[Dataset excerpts]
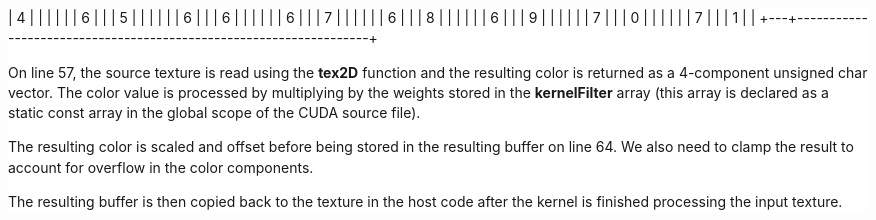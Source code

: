 | 4 |                                                                   |
|   |                                                                   |
| 6 |                                                                   |
| 5 |                                                                   |
|   |                                                                   |
| 6 |                                                                   |
| 6 |                                                                   |
|   |                                                                   |
| 6 |                                                                   |
| 7 |                                                                   |
|   |                                                                   |
| 6 |                                                                   |
| 8 |                                                                   |
|   |                                                                   |
| 6 |                                                                   |
| 9 |                                                                   |
|   |                                                                   |
| 7 |                                                                   |
| 0 |                                                                   |
|   |                                                                   |
| 7 |                                                                   |
| 1 |                                                                   |
+---+-------------------------------------------------------------------+

On line 57, the source texture is read using the **tex2D** function and
the resulting color is returned as a 4-component unsigned char vector.
The color value is processed by multiplying by the weights stored in
the **kernelFilter** array (this array is declared as a static const
array in the global scope of the CUDA source file).

The resulting color is scaled and offset before being stored in the
resulting buffer on line 64. We also need to clamp the result to account
for overflow in the color components.

The resulting buffer is then copied back to the texture in the host code
after the kernel is finished processing the input texture.
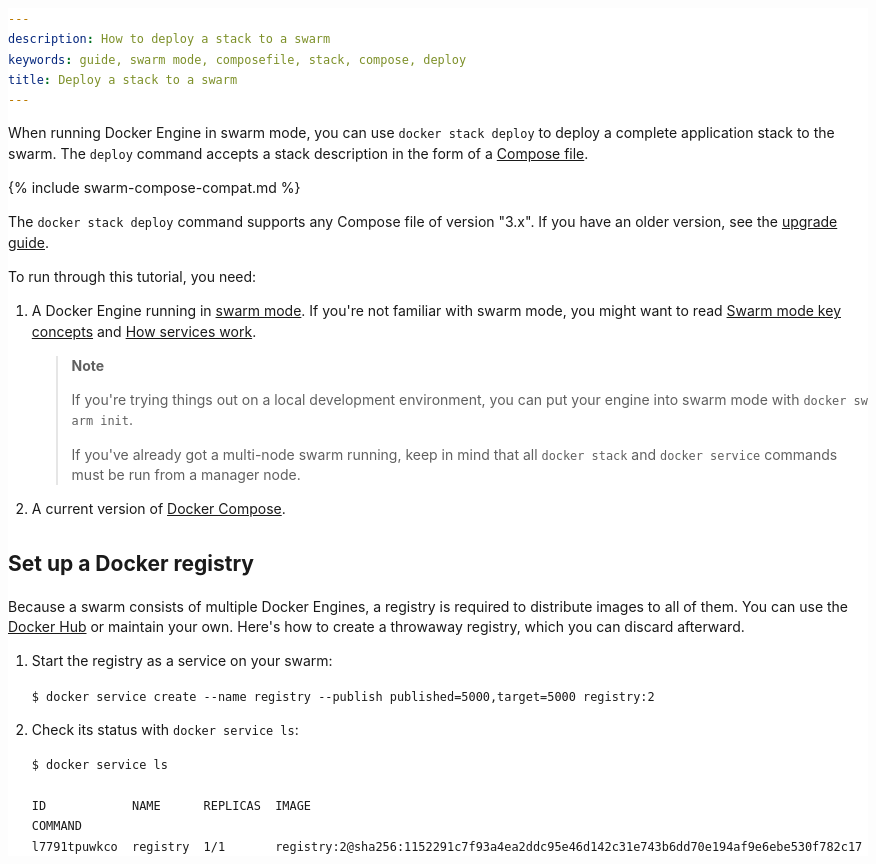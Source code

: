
 ```yaml
---
description: How to deploy a stack to a swarm
keywords: guide, swarm mode, composefile, stack, compose, deploy
title: Deploy a stack to a swarm
---
```


When running Docker Engine in swarm mode, you can use `docker stack deploy` to
deploy a complete application stack to the swarm. The `deploy` command accepts
a stack description in the form of a [Compose file](../../compose/compose-file/compose-file-v3.md).

{% include swarm-compose-compat.md %}

The `docker stack deploy` command supports any Compose file of version "3.x".
If you have an older version, see the [upgrade guide](../../compose/compose-file/compose-versioning.md#upgrading).

To run through this tutorial, you need:

1.  A Docker Engine running in [swarm mode](swarm-mode.md).
    If you're not familiar with swarm mode, you might want to read
    [Swarm mode key concepts](key-concepts.md)
    and [How services work](how-swarm-mode-works/services.md).

    > **Note**
    >
    > If you're trying things out on a local development environment,
    > you can put your engine into swarm mode with `docker swarm init`.
    >
    > If you've already got a multi-node swarm running, keep in mind that all
    > `docker stack` and `docker service` commands must be run from a manager
    > node.

2.  A current version of [Docker Compose](../../compose/install/index.md).


## Set up a Docker registry

Because a swarm consists of multiple Docker Engines, a registry is required to
distribute images to all of them. You can use the
[Docker Hub](https://hub.docker.com) or maintain your own. Here's how to create
a throwaway registry, which you can discard afterward.

1.  Start the registry as a service on your swarm:

    ```console
    $ docker service create --name registry --publish published=5000,target=5000 registry:2
    ```

2.  Check its status with `docker service ls`:

    ```console
    $ docker service ls

    ID            NAME      REPLICAS  IMAGE                                                                               COMMAND
    l7791tpuwkco  registry  1/1       registry:2@sha256:1152291c7f93a4ea2ddc95e46d142c31e743b6dd70e194af9e6ebe530f782c17
    ```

▶ _Task to carry out_
Without including the pictures, reproduce all entries exactly.

▶ _Exercise solution_
Source code

: | 4 |                                                                   |
|   |                                                                   |
| 6 |                                                                   |
| 5 |                                                                   |
|   |                                                                   |
| 6 |                                                                   |
| 6 |                                                                   |
|   |                                                                   |
| 6 |                                                                   |
| 7 |                                                                   |
|   |                                                                   |
| 6 |                                                                   |
| 8 |                                                                   |
|   |                                                                   |
| 6 |                                                                   |
| 9 |                                                                   |
|   |                                                                   |
| 7 |                                                                   |
| 0 |                                                                   |
|   |                                                                   |
| 7 |                                                                   |
| 1 |                                                                   |
+---+-------------------------------------------------------------------+

On line 57, the source texture is read using the **tex2D** function and
the resulting color is returned as a 4-component unsigned char vector.
The color value is processed by multiplying by the weights stored in
the **kernelFilter** array (this array is declared as a static const
array in the global scope of the CUDA source file).

The resulting color is scaled and offset before being stored in the
resulting buffer on line 64. We also need to clamp the result to account
for overflow in the color components.

The resulting buffer is then copied back to the texture in the host code
after the kernel is finished processing the input texture.
Source code

:
 ```yaml
---
description: How to deploy a stack to a swarm
keywords: guide, swarm mode, composefile, stack, compose, deploy
title: Deploy a stack to a swarm
---
```


When running Docker Engine in swarm mode, you can use `docker stack deploy` to
deploy a complete application stack to the swarm. The `deploy` command accepts
a stack description in the form of a [Compose file](../../compose/compose-file/compose-file-v3.md).

{% include swarm-compose-compat.md %}

The `docker stack deploy` command supports any Compose file of version "3.x".
If you have an older version, see the [upgrade guide](../../compose/compose-file/compose-versioning.md#upgrading).

To run through this tutorial, you need:

1.  A Docker Engine running in [swarm mode](swarm-mode.md).
    If you're not familiar with swarm mode, you might want to read
    [Swarm mode key concepts](key-concepts.md)
    and [How services work](how-swarm-mode-works/services.md).

    > **Note**
    >
    > If you're trying things out on a local development environment,
    > you can put your engine into swarm mode with `docker swarm init`.
    >
    > If you've already got a multi-node swarm running, keep in mind that all
    > `docker stack` and `docker service` commands must be run from a manager
    > node.

2.  A current version of [Docker Compose](../../compose/install/index.md).


## Set up a Docker registry

Because a swarm consists of multiple Docker Engines, a registry is required to
distribute images to all of them. You can use the
[Docker Hub](https://hub.docker.com) or maintain your own. Here's how to create
a throwaway registry, which you can discard afterward.

1.  Start the registry as a service on your swarm:

    ```console
    $ docker service create --name registry --publish published=5000,target=5000 registry:2
    ```

2.  Check its status with `docker service ls`:

    ```console
    $ docker service ls

    ID            NAME      REPLICAS  IMAGE                                                                               COMMAND
    l7791tpuwkco  registry  1/1       registry:2@sha256:1152291c7f93a4ea2ddc95e46d142c31e743b6dd70e194af9e6ebe530f782c17
    ```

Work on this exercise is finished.